Por un lado, la médico coordinadora del SUC, Nieves Santiago, explicó en la I Jornada Nacional COVID para Servicios de Emergencias la creación y puesta en marcha en Canarias de la línea 900 112 061 de información COVID, que ha permitido realizar el triaje telefónico del virus entre la población, en coordinación con los servicios de emergencias. Para Nieves Santiago, esta iniciativa ha puesto de manifiesto la rápida capacidad de respuesta y adaptabilidad del SUC ante una situación imprevisible.

En este sentido, la doctora Santiago destacó que la línea COVID 900 112 061, gestionada por enfermeros y médicos del Servicio de Urgencias Canario, fue la primera que se creó en España para este fin.

Este servicio trabaja con un sistema de clasificación telefónico a dos niveles: inicialmente la llamada es recibida por un operador que realiza una entrevista para discernir si sólo se desea información sobre el COVID o, por el contrario, es una persona que presenta síntomas compatibles con la enfermedad o ha sido contacto estrecho de un COVID positivo confirmado, en cuyo caso se pasa la llamada a los sanitarios que realizan una entrevista más exhaustiva.

Por otra parte, Carmelo Duarte, médico asistencial de recursos aéreos del SUC, explicó en las Jornadas Nacionales de la Sociedad Española de Medicina de Urgencias y Emergencias (SEMES 20-21) la experiencia de este servicio en el traslado aéreo de pacientes COVID-19 durante la pandemia.
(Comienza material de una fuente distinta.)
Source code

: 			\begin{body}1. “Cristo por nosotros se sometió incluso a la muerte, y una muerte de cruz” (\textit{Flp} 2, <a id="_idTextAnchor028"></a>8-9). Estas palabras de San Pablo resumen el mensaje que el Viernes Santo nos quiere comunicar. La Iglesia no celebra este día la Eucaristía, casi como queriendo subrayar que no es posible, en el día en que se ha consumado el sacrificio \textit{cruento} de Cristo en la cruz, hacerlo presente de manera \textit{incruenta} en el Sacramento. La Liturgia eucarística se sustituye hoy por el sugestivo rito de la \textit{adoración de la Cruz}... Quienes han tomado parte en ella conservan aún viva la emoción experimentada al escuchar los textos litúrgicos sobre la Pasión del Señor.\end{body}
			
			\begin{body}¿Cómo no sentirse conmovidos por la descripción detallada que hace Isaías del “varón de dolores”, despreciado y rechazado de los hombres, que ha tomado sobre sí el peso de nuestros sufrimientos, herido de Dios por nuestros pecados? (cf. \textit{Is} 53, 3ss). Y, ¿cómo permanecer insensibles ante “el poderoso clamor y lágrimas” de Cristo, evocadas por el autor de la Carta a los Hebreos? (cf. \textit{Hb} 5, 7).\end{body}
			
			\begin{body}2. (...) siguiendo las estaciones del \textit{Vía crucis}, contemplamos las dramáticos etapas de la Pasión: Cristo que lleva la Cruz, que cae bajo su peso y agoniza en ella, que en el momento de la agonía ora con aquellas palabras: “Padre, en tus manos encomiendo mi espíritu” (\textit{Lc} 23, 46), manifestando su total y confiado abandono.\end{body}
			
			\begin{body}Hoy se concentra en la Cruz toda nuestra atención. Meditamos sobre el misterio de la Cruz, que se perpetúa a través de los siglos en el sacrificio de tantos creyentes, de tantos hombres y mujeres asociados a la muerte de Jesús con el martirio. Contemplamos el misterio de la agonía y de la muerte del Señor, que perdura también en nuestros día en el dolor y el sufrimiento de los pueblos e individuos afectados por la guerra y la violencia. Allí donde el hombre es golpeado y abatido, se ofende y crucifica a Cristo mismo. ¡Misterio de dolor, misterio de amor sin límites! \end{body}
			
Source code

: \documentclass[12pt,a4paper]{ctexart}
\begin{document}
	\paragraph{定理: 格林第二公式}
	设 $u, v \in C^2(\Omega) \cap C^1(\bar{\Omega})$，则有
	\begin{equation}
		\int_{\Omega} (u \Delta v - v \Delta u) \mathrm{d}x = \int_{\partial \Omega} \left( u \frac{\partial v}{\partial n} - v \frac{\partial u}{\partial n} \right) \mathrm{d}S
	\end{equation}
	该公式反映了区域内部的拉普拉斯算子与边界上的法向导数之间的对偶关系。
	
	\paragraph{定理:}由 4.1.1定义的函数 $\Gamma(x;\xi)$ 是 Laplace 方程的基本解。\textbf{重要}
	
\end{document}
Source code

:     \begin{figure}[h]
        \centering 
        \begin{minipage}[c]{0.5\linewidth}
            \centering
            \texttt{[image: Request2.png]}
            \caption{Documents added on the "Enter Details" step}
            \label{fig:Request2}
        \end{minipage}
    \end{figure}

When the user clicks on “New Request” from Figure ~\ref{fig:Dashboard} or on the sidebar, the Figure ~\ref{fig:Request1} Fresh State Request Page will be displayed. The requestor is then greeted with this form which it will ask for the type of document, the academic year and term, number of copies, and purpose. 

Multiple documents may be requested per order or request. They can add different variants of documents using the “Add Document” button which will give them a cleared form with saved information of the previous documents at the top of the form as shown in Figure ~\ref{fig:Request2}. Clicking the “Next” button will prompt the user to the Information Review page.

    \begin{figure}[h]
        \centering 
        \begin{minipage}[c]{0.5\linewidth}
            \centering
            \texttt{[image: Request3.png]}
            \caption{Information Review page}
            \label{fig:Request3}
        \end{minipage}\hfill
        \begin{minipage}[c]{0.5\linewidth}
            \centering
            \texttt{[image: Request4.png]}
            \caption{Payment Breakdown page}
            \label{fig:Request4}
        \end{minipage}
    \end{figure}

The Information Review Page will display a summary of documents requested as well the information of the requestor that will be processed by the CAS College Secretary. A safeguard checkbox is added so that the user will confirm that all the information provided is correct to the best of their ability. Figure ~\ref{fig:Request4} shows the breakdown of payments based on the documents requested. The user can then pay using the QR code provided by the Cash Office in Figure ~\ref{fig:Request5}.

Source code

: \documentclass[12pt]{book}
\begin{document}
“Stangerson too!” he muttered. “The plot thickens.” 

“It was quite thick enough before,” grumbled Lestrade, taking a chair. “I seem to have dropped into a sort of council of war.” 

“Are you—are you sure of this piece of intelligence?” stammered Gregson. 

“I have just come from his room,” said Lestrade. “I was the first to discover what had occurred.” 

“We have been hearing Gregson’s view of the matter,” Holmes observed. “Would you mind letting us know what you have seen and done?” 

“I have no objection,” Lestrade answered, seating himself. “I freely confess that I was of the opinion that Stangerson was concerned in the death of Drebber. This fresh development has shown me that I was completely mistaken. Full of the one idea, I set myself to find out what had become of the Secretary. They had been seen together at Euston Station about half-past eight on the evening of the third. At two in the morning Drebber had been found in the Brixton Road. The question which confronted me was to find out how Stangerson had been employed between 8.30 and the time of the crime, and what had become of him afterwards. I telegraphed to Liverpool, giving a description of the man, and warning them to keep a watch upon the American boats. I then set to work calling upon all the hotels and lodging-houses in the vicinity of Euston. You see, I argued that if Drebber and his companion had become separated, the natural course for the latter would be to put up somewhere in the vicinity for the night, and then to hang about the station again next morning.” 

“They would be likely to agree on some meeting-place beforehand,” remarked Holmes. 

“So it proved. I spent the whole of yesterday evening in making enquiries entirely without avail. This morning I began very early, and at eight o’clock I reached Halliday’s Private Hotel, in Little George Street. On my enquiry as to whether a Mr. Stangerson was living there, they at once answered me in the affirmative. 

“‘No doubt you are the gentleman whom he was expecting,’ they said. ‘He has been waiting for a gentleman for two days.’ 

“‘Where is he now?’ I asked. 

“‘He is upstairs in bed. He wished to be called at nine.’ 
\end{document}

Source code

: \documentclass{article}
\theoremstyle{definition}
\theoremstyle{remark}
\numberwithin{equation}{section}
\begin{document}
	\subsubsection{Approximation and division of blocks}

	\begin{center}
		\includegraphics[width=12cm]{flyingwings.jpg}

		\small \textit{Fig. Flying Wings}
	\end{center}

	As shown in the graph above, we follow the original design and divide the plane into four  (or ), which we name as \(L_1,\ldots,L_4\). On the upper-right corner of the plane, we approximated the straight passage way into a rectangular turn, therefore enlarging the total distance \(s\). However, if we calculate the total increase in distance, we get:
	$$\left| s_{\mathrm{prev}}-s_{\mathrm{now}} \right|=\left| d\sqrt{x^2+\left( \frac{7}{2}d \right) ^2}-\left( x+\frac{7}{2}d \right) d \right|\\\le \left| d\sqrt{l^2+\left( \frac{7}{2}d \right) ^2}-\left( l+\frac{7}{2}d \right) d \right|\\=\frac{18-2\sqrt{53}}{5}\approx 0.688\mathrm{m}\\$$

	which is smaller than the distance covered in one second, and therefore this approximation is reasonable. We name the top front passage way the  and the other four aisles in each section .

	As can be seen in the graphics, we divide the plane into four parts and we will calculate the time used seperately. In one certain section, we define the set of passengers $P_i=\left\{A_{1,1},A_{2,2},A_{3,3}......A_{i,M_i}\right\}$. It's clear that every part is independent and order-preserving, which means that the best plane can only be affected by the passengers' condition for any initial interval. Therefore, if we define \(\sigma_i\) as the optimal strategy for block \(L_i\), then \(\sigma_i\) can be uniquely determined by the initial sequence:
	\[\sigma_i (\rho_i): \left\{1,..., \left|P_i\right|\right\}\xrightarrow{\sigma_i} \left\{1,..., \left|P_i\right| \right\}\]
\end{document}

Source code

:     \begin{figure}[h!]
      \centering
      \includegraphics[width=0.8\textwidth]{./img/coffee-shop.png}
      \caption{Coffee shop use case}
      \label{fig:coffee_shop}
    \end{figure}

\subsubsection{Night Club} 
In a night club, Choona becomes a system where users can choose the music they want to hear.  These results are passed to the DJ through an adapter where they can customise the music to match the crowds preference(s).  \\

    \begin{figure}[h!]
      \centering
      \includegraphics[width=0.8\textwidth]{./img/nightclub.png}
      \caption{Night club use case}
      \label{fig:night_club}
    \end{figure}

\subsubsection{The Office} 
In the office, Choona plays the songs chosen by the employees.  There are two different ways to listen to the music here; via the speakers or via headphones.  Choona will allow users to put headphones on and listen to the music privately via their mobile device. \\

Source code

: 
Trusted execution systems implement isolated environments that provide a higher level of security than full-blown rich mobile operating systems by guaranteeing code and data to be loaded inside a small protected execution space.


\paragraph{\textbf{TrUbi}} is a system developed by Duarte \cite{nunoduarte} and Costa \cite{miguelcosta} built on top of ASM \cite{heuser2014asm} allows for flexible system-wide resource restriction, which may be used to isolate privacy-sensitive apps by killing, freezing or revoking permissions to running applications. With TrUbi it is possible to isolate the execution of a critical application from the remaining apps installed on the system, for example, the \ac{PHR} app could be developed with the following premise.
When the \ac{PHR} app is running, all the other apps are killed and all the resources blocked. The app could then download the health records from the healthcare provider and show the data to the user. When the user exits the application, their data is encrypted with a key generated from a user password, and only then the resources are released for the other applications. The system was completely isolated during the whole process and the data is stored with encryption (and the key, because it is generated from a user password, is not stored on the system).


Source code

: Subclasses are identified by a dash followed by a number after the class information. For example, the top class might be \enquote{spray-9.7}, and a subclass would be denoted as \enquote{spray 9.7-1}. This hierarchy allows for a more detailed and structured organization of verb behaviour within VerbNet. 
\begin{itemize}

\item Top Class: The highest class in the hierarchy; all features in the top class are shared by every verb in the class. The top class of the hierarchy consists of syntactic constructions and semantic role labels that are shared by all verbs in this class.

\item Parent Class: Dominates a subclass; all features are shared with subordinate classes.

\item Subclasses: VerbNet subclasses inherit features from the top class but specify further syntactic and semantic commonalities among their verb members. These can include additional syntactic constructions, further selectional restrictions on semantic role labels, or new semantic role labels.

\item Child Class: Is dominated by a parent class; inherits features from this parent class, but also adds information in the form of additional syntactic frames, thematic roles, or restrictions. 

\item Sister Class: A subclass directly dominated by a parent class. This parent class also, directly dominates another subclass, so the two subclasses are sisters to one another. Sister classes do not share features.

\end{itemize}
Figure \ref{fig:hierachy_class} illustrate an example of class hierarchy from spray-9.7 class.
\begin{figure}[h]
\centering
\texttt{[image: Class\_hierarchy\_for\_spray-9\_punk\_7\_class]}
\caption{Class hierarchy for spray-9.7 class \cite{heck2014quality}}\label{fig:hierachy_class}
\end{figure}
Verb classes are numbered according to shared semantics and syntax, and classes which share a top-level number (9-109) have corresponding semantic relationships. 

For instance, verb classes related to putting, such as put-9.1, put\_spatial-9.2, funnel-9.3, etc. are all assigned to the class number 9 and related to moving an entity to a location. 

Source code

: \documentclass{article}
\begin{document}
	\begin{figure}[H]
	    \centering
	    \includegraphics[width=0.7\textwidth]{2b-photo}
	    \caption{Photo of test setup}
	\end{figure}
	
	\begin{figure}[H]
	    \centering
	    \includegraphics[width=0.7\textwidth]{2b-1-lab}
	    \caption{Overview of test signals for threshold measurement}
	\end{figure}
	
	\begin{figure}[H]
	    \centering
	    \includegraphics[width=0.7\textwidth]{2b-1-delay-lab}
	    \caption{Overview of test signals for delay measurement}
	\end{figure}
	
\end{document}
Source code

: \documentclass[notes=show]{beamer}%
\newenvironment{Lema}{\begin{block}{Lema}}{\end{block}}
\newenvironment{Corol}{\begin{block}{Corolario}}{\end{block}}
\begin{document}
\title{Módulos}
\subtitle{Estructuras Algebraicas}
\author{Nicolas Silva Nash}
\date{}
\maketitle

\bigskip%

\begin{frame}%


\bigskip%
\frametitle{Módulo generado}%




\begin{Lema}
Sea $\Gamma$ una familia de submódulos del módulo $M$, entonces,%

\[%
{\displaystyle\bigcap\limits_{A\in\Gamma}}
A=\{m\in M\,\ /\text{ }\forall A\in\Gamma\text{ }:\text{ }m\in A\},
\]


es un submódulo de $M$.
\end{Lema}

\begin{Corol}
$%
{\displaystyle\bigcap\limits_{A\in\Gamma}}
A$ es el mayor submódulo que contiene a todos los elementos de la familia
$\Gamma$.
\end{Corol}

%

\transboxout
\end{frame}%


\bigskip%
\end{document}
En esa línea, detalló los procedimientos existentes en el SUC para el traslado de estos pacientes desde el punto de vista de la prevención de riesgos laborales, tanto a nivel de Canarias como del resto del Estado y describió los materiales que se usa en este tipo de asistencias para evitar los contagios.

Asimismo, Carmelo Duarte dio a conocer la tipología de los pacientes que el SUC ha trasladado durante el desarrollo de la pandemia distribuidos por edad, sexo, patologías y hospitales emisores entre otros aspectos, y la importancia de este servicio en un archipiélago durante el desarrollo de la pandemia.

Sistema de transporte aéreo medicalizado

En tercer lugar, la enfermera asistencial de recursos aéreos, Ana García, mostró en el I Congreso Internacional de Transporte Aéreo Medicalizado el funcionamiento de este tipo de transporte que se lleva a cabo en Canarias a través del Servicio de Urgencias Canario, el cual se presta mediante helicópteros y avión medicalizado que se utilizan en todas las islas para la realización de transportes primarios y secundarios.

García, destacó que para Canarias un sistema de transporte aéreo medicalizado como el que dispone esta comunidad autónoma es la solución idónea para dar respuesta a las necesidades de un territorio insular y especialmente a las islas periféricas con infraestructuras hospitalarias que han de complementar sus servicios asistenciales para atender determinadas patologías críticas con los recursos especializados ofertados por los hospitales de tercer nivel situados en Gran Canaria y Tenerife.

La creciente demanda de este servicio en nuestro archipiélago, demuestra como el transporte aéreo medicalizado desempeña un papel primordial y básico en el sistema de salud insular y regional, ya que permite, acortando distancias y tiempos de respuesta, dar a los pacientes el servicio especializado que en cada momento puedan precisar, sea cual sea la isla de su residencia.